[Collected data]
Segment Open

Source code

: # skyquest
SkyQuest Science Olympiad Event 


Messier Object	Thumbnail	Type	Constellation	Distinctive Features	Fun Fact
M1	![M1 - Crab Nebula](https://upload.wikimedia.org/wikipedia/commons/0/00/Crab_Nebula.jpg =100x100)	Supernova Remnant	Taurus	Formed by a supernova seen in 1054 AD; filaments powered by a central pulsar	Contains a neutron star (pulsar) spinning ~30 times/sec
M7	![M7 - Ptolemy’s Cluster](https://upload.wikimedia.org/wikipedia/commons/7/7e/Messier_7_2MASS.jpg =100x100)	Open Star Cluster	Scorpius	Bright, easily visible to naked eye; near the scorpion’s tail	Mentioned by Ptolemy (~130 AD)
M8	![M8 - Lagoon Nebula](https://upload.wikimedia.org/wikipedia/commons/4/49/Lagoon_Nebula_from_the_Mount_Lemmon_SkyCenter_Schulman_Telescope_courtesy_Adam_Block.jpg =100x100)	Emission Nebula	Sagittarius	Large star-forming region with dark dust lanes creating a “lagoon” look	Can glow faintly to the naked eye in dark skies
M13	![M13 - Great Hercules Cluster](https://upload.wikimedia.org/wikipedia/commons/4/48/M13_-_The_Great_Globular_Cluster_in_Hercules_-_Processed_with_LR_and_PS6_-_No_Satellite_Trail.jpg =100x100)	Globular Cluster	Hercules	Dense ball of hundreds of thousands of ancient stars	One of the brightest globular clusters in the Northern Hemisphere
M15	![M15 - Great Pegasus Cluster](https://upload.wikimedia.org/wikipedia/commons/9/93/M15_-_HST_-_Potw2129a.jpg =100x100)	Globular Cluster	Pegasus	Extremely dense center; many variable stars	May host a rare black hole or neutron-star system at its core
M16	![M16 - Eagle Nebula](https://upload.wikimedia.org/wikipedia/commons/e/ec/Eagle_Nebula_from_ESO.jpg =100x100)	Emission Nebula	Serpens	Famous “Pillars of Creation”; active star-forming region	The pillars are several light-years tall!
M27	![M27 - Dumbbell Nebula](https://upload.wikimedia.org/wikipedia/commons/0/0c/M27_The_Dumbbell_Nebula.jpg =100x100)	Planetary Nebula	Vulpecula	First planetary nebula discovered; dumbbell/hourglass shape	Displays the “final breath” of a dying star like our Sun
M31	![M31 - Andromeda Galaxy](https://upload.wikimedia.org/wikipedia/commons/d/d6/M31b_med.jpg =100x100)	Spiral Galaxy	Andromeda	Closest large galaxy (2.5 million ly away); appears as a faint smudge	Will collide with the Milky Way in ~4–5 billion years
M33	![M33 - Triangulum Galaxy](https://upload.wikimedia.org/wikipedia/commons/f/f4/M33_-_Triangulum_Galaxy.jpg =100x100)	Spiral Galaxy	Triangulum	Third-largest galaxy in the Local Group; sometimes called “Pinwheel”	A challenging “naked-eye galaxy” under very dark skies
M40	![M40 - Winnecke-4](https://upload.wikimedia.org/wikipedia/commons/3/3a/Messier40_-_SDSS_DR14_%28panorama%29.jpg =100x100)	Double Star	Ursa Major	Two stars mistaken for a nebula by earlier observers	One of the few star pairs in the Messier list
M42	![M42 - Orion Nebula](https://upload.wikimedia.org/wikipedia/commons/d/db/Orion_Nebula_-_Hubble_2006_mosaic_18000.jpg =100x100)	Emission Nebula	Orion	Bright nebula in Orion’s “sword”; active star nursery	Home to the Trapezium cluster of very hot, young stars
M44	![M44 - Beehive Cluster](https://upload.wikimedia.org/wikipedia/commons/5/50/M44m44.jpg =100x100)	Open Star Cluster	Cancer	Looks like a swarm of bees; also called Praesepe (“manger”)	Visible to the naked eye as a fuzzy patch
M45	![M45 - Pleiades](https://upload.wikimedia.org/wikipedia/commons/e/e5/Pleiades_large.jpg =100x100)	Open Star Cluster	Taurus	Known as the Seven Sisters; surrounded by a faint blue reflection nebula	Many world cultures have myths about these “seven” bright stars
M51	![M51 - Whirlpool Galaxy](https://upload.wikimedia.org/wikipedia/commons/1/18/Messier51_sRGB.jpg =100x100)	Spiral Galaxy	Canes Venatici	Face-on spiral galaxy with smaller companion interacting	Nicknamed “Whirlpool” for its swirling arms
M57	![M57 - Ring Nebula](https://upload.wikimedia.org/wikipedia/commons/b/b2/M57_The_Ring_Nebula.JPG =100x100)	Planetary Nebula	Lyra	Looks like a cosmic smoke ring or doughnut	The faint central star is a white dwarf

Segment Closed
Segment Open

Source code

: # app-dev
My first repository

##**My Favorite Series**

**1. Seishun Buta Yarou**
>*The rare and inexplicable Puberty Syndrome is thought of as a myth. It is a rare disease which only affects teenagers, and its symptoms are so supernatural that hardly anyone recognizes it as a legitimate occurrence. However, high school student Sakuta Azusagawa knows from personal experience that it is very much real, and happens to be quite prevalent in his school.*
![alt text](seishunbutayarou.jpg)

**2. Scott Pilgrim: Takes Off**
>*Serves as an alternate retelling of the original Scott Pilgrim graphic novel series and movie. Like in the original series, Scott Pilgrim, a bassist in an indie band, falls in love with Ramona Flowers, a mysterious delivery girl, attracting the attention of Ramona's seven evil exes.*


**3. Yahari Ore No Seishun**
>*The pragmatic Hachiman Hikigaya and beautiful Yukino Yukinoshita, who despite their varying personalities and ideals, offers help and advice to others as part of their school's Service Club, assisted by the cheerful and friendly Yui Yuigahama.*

Segment Closed

Every line that contains the string "neutron" should be copied from the entries.

M1	![M1 - Crab Nebula](https://upload.wikimedia.org/wikipedia/commons/0/00/Crab_Nebula.jpg =100x100)	Supernova Remnant	Taurus	Formed by a supernova seen in 1054 AD; filaments powered by a central pulsar	Contains a neutron star (pulsar) spinning ~30 times/sec
M15	![M15 - Great Pegasus Cluster](https://upload.wikimedia.org/wikipedia/commons/9/93/M15_-_HST_-_Potw2129a.jpg =100x100)	Globular Cluster	Pegasus	Extremely dense center; many variable stars	May host a rare black hole or neutron-star system at its core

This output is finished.